Start of Working data
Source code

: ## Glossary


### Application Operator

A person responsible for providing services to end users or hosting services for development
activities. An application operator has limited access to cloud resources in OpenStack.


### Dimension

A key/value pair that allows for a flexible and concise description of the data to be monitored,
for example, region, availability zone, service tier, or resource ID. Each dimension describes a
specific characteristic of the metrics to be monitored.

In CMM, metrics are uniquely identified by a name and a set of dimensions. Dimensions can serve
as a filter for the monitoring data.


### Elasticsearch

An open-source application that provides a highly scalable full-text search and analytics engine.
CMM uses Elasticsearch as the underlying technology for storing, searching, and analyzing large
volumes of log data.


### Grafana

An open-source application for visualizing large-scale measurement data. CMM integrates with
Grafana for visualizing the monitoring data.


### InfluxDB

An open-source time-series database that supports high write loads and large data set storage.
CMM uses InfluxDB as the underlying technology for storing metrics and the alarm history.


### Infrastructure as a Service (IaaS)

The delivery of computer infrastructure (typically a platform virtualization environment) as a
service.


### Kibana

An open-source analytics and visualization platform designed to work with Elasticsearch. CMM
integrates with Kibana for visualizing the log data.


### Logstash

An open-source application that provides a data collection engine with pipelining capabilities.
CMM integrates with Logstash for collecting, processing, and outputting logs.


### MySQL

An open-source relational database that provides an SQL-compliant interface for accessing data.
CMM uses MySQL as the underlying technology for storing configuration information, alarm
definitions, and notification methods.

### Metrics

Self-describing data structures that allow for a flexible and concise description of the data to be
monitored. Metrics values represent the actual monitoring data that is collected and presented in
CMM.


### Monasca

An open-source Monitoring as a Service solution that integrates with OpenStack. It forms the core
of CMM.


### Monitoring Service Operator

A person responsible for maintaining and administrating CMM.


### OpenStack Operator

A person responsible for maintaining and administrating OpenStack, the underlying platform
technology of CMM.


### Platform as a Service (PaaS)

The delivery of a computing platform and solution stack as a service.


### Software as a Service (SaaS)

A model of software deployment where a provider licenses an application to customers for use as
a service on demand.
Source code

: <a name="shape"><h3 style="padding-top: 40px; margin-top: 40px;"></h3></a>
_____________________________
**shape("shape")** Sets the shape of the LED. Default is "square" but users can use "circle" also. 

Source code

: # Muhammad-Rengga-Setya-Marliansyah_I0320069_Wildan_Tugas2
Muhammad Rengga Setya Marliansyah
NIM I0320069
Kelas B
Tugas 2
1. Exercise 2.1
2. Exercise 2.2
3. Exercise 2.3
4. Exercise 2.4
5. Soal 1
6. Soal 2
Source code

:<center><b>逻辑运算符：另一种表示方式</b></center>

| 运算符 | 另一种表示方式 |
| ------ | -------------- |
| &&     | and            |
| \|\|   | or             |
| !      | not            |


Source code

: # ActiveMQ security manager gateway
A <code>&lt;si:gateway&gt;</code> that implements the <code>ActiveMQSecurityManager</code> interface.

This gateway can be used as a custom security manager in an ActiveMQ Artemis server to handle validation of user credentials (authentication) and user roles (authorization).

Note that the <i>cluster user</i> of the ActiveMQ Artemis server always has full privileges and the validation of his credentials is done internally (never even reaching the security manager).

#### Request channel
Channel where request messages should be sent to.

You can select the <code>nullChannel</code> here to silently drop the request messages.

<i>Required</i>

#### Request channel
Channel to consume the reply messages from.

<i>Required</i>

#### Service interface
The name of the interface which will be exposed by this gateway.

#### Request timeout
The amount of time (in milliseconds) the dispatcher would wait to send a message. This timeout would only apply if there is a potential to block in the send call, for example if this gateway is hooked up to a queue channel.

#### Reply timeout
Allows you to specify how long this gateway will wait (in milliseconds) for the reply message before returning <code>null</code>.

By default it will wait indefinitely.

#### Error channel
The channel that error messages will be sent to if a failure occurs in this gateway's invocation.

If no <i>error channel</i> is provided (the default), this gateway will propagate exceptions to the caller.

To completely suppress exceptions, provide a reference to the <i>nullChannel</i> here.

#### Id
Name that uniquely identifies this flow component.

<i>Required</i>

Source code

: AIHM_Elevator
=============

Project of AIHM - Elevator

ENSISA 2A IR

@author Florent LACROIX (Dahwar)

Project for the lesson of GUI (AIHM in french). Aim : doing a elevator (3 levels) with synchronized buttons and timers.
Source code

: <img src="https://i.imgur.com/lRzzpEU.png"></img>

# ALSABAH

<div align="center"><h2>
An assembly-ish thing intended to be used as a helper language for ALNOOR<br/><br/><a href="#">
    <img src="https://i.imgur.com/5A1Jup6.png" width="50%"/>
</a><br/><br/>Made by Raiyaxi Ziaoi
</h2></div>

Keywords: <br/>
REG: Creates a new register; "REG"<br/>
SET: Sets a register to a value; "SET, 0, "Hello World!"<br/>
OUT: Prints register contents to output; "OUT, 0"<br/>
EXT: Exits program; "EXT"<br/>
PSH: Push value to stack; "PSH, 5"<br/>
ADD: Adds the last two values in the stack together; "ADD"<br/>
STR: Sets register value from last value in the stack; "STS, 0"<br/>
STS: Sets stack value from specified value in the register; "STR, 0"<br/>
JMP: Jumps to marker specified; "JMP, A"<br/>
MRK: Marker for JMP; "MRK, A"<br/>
End of Working data
The lines above from the one with "CMM uses InfluxDB" through the one with "An open-source analytics" are to be duplicated exactly, ends included, with nothing added.

- _Exercise result_
CMM uses InfluxDB as the underlying technology for storing metrics and the alarm history.


### Infrastructure as a Service (IaaS)

The delivery of computer infrastructure (typically a platform virtualization environment) as a
service.


### Kibana

An open-source analytics and visualization platform designed to work with Elasticsearch. CMM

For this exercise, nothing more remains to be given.